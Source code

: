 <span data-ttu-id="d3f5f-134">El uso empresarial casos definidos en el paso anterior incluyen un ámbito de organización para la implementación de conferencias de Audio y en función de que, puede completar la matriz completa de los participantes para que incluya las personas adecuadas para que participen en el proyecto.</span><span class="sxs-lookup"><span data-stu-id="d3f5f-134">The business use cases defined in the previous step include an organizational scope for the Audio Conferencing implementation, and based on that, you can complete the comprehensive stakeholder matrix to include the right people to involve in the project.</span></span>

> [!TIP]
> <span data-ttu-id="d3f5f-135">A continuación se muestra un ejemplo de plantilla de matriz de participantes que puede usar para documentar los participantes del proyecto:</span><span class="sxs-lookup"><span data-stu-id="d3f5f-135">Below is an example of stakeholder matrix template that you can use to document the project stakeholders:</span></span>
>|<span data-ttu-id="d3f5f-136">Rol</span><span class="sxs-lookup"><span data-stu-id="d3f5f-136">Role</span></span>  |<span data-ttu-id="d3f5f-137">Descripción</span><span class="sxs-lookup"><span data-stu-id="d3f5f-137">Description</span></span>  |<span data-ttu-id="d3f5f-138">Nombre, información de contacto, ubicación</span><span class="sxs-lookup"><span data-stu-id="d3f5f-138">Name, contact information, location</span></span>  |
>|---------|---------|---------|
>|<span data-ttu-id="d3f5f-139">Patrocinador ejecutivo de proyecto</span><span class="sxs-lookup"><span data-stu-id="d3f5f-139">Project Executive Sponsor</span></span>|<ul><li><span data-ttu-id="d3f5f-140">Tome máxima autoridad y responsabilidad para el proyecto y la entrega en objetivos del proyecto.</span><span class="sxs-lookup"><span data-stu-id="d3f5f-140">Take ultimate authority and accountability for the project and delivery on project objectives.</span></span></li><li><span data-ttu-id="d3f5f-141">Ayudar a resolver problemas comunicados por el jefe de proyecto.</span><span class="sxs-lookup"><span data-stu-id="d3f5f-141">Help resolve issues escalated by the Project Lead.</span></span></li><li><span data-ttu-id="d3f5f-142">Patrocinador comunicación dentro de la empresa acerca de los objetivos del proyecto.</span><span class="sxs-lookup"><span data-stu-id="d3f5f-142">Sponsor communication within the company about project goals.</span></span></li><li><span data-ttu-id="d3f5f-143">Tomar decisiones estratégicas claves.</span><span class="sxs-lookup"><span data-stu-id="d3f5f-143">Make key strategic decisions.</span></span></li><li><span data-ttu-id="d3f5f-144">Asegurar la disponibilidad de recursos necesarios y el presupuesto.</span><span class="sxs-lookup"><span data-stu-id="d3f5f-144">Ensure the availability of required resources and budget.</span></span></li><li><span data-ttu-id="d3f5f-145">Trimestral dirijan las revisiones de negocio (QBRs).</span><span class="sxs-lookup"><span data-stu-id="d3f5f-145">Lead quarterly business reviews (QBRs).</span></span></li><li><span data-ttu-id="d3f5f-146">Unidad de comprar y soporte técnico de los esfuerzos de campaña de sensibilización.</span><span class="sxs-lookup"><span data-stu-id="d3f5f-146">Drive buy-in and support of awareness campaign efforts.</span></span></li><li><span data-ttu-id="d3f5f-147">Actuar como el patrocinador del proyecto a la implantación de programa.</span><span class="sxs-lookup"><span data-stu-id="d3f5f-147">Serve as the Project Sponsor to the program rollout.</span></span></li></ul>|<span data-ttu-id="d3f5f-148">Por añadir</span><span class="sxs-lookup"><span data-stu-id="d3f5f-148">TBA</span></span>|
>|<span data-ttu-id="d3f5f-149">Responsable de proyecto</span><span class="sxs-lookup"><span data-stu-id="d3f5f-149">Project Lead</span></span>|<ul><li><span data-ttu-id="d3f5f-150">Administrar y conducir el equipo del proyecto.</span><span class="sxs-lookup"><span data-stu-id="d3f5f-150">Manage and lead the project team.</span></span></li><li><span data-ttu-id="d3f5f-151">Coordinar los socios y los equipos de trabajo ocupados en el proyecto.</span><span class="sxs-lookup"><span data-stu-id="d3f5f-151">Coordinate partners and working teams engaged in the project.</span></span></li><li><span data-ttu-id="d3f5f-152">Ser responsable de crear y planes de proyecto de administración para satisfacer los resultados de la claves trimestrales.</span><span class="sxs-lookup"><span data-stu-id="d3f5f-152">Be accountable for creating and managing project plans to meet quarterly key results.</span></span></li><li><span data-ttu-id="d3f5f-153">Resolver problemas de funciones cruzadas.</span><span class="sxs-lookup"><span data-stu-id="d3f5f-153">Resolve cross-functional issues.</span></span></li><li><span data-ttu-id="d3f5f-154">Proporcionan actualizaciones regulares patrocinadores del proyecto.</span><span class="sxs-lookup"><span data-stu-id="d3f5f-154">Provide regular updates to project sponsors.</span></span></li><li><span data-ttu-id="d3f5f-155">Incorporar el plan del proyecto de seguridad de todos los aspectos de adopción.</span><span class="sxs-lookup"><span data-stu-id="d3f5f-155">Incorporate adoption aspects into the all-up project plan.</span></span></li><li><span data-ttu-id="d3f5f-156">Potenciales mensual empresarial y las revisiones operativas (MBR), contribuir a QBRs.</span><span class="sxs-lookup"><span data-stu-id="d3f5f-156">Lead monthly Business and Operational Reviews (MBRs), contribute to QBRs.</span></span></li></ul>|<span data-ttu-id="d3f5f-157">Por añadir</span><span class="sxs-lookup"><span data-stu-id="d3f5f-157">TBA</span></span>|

------------------------------------------------------------------------

Make an exact copy of the records.

◆ **RESPONSE TO THIS EXERCISE**:
Source code

: <span data-ttu-id="d3f5f-134">El uso empresarial casos definidos en el paso anterior incluyen un ámbito de organización para la implementación de conferencias de Audio y en función de que, puede completar la matriz completa de los participantes para que incluya las personas adecuadas para que participen en el proyecto.</span><span class="sxs-lookup"><span data-stu-id="d3f5f-134">The business use cases defined in the previous step include an organizational scope for the Audio Conferencing implementation, and based on that, you can complete the comprehensive stakeholder matrix to include the right people to involve in the project.</span></span>

> [!TIP]
> <span data-ttu-id="d3f5f-135">A continuación se muestra un ejemplo de plantilla de matriz de participantes que puede usar para documentar los participantes del proyecto:</span><span class="sxs-lookup"><span data-stu-id="d3f5f-135">Below is an example of stakeholder matrix template that you can use to document the project stakeholders:</span></span>
>|<span data-ttu-id="d3f5f-136">Rol</span><span class="sxs-lookup"><span data-stu-id="d3f5f-136">Role</span></span>  |<span data-ttu-id="d3f5f-137">Descripción</span><span class="sxs-lookup"><span data-stu-id="d3f5f-137">Description</span></span>  |<span data-ttu-id="d3f5f-138">Nombre, información de contacto, ubicación</span><span class="sxs-lookup"><span data-stu-id="d3f5f-138">Name, contact information, location</span></span>  |
>|---------|---------|---------|
>|<span data-ttu-id="d3f5f-139">Patrocinador ejecutivo de proyecto</span><span class="sxs-lookup"><span data-stu-id="d3f5f-139">Project Executive Sponsor</span></span>|<ul><li><span data-ttu-id="d3f5f-140">Tome máxima autoridad y responsabilidad para el proyecto y la entrega en objetivos del proyecto.</span><span class="sxs-lookup"><span data-stu-id="d3f5f-140">Take ultimate authority and accountability for the project and delivery on project objectives.</span></span></li><li><span data-ttu-id="d3f5f-141">Ayudar a resolver problemas comunicados por el jefe de proyecto.</span><span class="sxs-lookup"><span data-stu-id="d3f5f-141">Help resolve issues escalated by the Project Lead.</span></span></li><li><span data-ttu-id="d3f5f-142">Patrocinador comunicación dentro de la empresa acerca de los objetivos del proyecto.</span><span class="sxs-lookup"><span data-stu-id="d3f5f-142">Sponsor communication within the company about project goals.</span></span></li><li><span data-ttu-id="d3f5f-143">Tomar decisiones estratégicas claves.</span><span class="sxs-lookup"><span data-stu-id="d3f5f-143">Make key strategic decisions.</span></span></li><li><span data-ttu-id="d3f5f-144">Asegurar la disponibilidad de recursos necesarios y el presupuesto.</span><span class="sxs-lookup"><span data-stu-id="d3f5f-144">Ensure the availability of required resources and budget.</span></span></li><li><span data-ttu-id="d3f5f-145">Trimestral dirijan las revisiones de negocio (QBRs).</span><span class="sxs-lookup"><span data-stu-id="d3f5f-145">Lead quarterly business reviews (QBRs).</span></span></li><li><span data-ttu-id="d3f5f-146">Unidad de comprar y soporte técnico de los esfuerzos de campaña de sensibilización.</span><span class="sxs-lookup"><span data-stu-id="d3f5f-146">Drive buy-in and support of awareness campaign efforts.</span></span></li><li><span data-ttu-id="d3f5f-147">Actuar como el patrocinador del proyecto a la implantación de programa.</span><span class="sxs-lookup"><span data-stu-id="d3f5f-147">Serve as the Project Sponsor to the program rollout.</span></span></li></ul>|<span data-ttu-id="d3f5f-148">Por añadir</span><span class="sxs-lookup"><span data-stu-id="d3f5f-148">TBA</span></span>|
>|<span data-ttu-id="d3f5f-149">Responsable de proyecto</span><span class="sxs-lookup"><span data-stu-id="d3f5f-149">Project Lead</span></span>|<ul><li><span data-ttu-id="d3f5f-150">Administrar y conducir el equipo del proyecto.</span><span class="sxs-lookup"><span data-stu-id="d3f5f-150">Manage and lead the project team.</span></span></li><li><span data-ttu-id="d3f5f-151">Coordinar los socios y los equipos de trabajo ocupados en el proyecto.</span><span class="sxs-lookup"><span data-stu-id="d3f5f-151">Coordinate partners and working teams engaged in the project.</span></span></li><li><span data-ttu-id="d3f5f-152">Ser responsable de crear y planes de proyecto de administración para satisfacer los resultados de la claves trimestrales.</span><span class="sxs-lookup"><span data-stu-id="d3f5f-152">Be accountable for creating and managing project plans to meet quarterly key results.</span></span></li><li><span data-ttu-id="d3f5f-153">Resolver problemas de funciones cruzadas.</span><span class="sxs-lookup"><span data-stu-id="d3f5f-153">Resolve cross-functional issues.</span></span></li><li><span data-ttu-id="d3f5f-154">Proporcionan actualizaciones regulares patrocinadores del proyecto.</span><span class="sxs-lookup"><span data-stu-id="d3f5f-154">Provide regular updates to project sponsors.</span></span></li><li><span data-ttu-id="d3f5f-155">Incorporar el plan del proyecto de seguridad de todos los aspectos de adopción.</span><span class="sxs-lookup"><span data-stu-id="d3f5f-155">Incorporate adoption aspects into the all-up project plan.</span></span></li><li><span data-ttu-id="d3f5f-156">Potenciales mensual empresarial y las revisiones operativas (MBR), contribuir a QBRs.</span><span class="sxs-lookup"><span data-stu-id="d3f5f-156">Lead monthly Business and Operational Reviews (MBRs), contribute to QBRs.</span></span></li></ul>|<span data-ttu-id="d3f5f-157">Por añadir</span><span class="sxs-lookup"><span data-stu-id="d3f5f-157">TBA</span></span>|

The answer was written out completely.